(Dataset records)

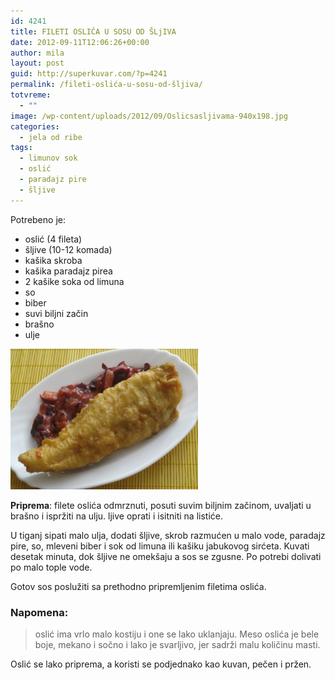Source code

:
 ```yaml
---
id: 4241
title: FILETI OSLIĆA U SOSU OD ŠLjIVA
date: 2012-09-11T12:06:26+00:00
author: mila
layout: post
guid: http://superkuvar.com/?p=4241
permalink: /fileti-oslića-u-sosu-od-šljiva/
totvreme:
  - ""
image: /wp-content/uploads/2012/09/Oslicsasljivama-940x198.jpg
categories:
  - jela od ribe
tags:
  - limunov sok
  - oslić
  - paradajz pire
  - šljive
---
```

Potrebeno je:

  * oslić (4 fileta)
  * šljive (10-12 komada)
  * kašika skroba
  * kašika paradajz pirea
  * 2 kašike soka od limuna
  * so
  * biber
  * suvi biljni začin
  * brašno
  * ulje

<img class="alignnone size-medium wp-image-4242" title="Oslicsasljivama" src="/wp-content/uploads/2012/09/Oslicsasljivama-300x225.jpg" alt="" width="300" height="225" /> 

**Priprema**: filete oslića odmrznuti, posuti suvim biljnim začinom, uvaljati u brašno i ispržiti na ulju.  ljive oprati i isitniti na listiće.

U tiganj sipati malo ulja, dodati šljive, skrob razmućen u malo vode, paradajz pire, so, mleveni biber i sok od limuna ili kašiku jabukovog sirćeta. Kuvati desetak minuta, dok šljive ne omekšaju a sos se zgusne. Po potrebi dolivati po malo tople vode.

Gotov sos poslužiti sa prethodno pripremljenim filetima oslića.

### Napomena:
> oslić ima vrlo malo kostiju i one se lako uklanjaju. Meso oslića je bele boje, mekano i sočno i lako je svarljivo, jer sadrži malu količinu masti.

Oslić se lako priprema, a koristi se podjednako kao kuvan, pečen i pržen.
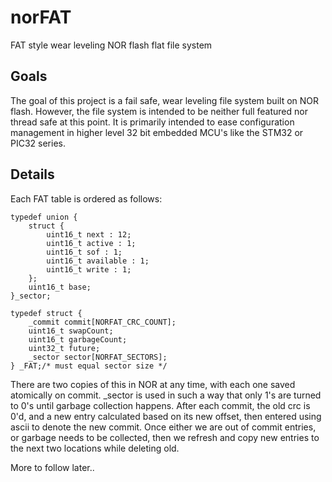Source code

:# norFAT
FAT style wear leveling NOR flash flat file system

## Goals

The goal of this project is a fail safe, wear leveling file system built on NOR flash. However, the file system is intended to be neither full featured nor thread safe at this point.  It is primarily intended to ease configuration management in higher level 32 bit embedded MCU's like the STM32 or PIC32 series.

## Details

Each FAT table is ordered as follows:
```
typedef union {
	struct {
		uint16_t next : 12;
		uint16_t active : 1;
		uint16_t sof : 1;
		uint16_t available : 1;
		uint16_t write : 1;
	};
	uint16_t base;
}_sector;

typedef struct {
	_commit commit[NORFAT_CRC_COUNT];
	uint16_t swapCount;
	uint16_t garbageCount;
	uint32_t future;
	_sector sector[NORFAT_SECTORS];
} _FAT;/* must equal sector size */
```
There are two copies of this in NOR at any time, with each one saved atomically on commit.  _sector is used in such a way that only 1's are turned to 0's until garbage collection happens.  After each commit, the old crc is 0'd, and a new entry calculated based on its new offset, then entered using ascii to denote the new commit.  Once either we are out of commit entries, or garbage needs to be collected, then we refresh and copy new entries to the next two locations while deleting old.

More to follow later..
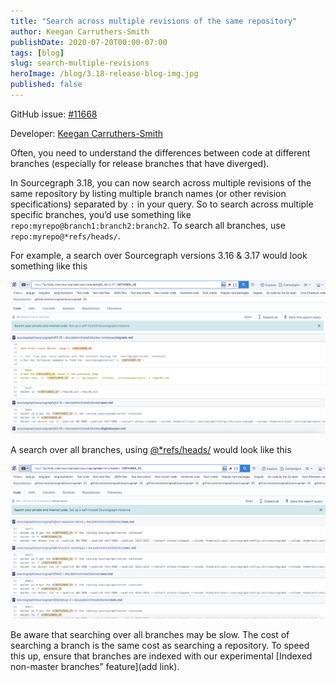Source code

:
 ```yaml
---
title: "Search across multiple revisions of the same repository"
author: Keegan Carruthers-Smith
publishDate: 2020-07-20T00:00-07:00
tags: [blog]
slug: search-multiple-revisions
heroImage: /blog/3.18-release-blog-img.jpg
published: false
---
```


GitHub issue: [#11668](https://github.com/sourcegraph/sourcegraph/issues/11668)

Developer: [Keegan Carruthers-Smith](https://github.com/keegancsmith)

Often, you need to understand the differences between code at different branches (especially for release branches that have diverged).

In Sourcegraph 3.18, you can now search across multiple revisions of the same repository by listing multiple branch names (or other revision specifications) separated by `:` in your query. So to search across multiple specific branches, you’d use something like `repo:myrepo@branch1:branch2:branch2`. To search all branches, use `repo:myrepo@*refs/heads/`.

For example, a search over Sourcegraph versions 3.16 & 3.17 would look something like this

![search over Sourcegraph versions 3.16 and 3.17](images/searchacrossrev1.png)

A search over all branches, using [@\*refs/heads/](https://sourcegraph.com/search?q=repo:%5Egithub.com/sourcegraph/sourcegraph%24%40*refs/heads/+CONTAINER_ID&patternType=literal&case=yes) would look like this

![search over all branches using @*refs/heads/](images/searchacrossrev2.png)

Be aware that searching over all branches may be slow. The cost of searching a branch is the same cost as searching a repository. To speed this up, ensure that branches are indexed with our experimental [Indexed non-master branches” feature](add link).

* * *

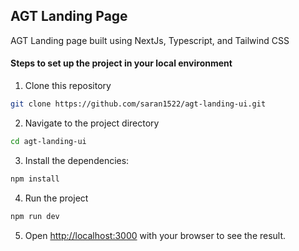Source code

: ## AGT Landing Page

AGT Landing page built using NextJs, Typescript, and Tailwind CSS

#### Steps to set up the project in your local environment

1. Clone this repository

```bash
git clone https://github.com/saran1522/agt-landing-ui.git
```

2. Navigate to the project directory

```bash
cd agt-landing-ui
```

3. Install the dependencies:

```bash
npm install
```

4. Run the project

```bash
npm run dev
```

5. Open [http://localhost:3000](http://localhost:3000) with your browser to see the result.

* * *

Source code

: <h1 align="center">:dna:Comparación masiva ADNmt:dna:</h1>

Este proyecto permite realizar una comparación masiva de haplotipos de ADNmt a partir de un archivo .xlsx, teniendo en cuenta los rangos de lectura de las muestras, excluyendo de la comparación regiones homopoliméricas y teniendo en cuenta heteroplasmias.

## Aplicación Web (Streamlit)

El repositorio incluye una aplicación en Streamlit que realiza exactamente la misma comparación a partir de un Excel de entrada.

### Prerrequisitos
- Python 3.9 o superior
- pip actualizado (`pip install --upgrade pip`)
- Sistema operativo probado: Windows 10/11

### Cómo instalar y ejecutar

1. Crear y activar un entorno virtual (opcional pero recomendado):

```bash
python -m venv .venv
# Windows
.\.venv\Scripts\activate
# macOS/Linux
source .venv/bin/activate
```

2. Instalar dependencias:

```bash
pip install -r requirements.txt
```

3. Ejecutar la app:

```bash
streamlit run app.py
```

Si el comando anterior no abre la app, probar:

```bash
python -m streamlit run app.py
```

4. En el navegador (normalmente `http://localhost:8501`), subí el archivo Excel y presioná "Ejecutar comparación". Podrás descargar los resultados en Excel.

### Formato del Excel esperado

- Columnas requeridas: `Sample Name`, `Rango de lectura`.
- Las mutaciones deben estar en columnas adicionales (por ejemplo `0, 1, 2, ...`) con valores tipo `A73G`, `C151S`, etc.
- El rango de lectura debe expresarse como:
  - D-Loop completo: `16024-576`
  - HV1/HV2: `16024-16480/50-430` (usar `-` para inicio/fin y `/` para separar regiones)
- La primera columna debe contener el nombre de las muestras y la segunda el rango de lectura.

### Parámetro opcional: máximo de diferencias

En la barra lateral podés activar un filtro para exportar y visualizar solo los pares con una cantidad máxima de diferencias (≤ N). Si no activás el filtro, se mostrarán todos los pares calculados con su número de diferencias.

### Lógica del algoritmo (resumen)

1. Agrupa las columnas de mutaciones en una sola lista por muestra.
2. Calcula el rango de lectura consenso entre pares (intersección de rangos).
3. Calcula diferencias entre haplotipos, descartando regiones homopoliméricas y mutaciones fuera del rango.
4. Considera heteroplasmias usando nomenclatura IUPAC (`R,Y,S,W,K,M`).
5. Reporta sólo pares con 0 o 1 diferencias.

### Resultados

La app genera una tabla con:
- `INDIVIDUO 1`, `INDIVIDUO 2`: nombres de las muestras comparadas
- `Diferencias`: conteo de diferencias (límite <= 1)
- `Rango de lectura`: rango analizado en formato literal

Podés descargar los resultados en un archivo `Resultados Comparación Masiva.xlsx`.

> _Instructions for the task_
Given the records above, restate word for word only the lines starting at the one with "A search over all" and ending at the one with "Be aware that".

> _Reply to the task_
A search over all branches, using [@\*refs/heads/](https://sourcegraph.com/search?q=repo:%5Egithub.com/sourcegraph/sourcegraph%24%40*refs/heads/+CONTAINER_ID&patternType=literal&case=yes) would look like this

![search over all branches using @*refs/heads/](images/searchacrossrev2.png)

Be aware that searching over all branches may be slow. The cost of searching a branch is the same cost as searching a repository. To speed this up, ensure that branches are indexed with our experimental [Indexed non-master branches” feature](add link).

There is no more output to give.